Standard & Poor’s Global Credit Ratings has organized a webinar titled “What A Drawn Out Second Covid Wave Means For India”. During that, the S&P clarified that the pandemic won’t impact the ‘BBB-‘ rating of India for 2 years. 

What are the key outcomes of the webinar?

  • An increase in coronavirus cases in India could threaten the strong economic recovery of India.
  • India’s GDP would decrease to 9.8% under a moderate scenario and 8.2% under a severe scenario based on when the wave peaks. This is in comparison with the baseline forecast of 11% growth for the period.
  • India’s sovereign rating will remain unchanged at the current level of BBB- for the next two years.
  • However, the pandemic will impact household consumption and retail activity due to
    • Increase in Covid-19 cases,
    • Limited healthcare system capacity.
    • The localized lockdowns.
  • The second Covid-19 wave will not have any major impact on the government’s fiscal position in a moderate downside scenario. But there could be upside pressure on the fiscal deficit as revenue generation could be weaker.

What is a Credit Rating?

  • Firstly, a credit rating is a quantified assessment of the creditworthiness of a borrower in general terms or with respect to a particular debt or financial obligation.
  • Secondly, a credit rating can be assigned to any entity that seeks to borrow money. An entity can be an individual, a corporation, a state or provincial authority, or a sovereign government.
  • Thirdly, the three big Global Credit Rating Agencies are Fitch Ratings, Moody’s Investors Service, and Standard & Poor’s(S&P).
  • Fourthly, credit rating agencies in India came into existence in the late 1980s. Some credit rating agencies registered under SEBI are CRISIL, ICRA CARE, and Fitch India.
  • Lastly, a higher credit rating boosts the investor’s confidence in a country. Because the higher rating will interpret low risk and higher financial stability.

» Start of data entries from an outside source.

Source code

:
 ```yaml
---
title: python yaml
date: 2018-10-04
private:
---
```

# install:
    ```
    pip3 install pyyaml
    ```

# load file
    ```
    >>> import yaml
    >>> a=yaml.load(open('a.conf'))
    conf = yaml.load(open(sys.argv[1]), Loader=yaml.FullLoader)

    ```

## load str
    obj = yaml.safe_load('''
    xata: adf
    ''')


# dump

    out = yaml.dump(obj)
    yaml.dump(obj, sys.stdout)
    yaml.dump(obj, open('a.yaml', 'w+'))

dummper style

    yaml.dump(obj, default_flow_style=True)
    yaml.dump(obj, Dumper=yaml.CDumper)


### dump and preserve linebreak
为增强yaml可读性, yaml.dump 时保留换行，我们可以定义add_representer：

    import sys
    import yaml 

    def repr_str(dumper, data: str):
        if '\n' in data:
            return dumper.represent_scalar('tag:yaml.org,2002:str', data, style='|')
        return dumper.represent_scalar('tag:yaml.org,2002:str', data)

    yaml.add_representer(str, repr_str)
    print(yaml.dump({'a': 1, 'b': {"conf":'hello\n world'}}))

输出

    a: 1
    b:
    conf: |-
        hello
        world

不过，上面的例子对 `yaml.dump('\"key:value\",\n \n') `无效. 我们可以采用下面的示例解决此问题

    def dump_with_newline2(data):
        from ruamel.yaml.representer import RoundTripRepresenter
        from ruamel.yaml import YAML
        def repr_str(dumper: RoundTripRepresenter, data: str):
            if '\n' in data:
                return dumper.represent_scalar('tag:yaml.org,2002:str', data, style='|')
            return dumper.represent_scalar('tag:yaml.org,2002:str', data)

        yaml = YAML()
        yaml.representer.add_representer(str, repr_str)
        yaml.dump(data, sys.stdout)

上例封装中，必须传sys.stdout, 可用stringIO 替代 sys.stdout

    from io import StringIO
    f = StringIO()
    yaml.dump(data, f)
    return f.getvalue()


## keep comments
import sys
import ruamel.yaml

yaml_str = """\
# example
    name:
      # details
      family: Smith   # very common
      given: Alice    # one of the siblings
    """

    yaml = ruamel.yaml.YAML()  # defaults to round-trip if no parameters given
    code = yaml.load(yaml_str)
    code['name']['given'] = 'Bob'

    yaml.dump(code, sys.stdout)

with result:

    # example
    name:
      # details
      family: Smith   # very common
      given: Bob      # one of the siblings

What is Investment Grade Ratings?

  • An investment-grade rating signifies the rating agency’s belief that the rated instrument is likely to meet its payment obligations.
  • In the Indian context, debt instruments rated ‘BBB-‘ and above are classified as investment-grade ratings.
  • Instruments with the ratings ‘BB+’ and below are classified as speculative-grade category ratings
    • Instruments rated in the speculative grade are considered to carry materially higher risk and a higher probability of default compared to the investment grade.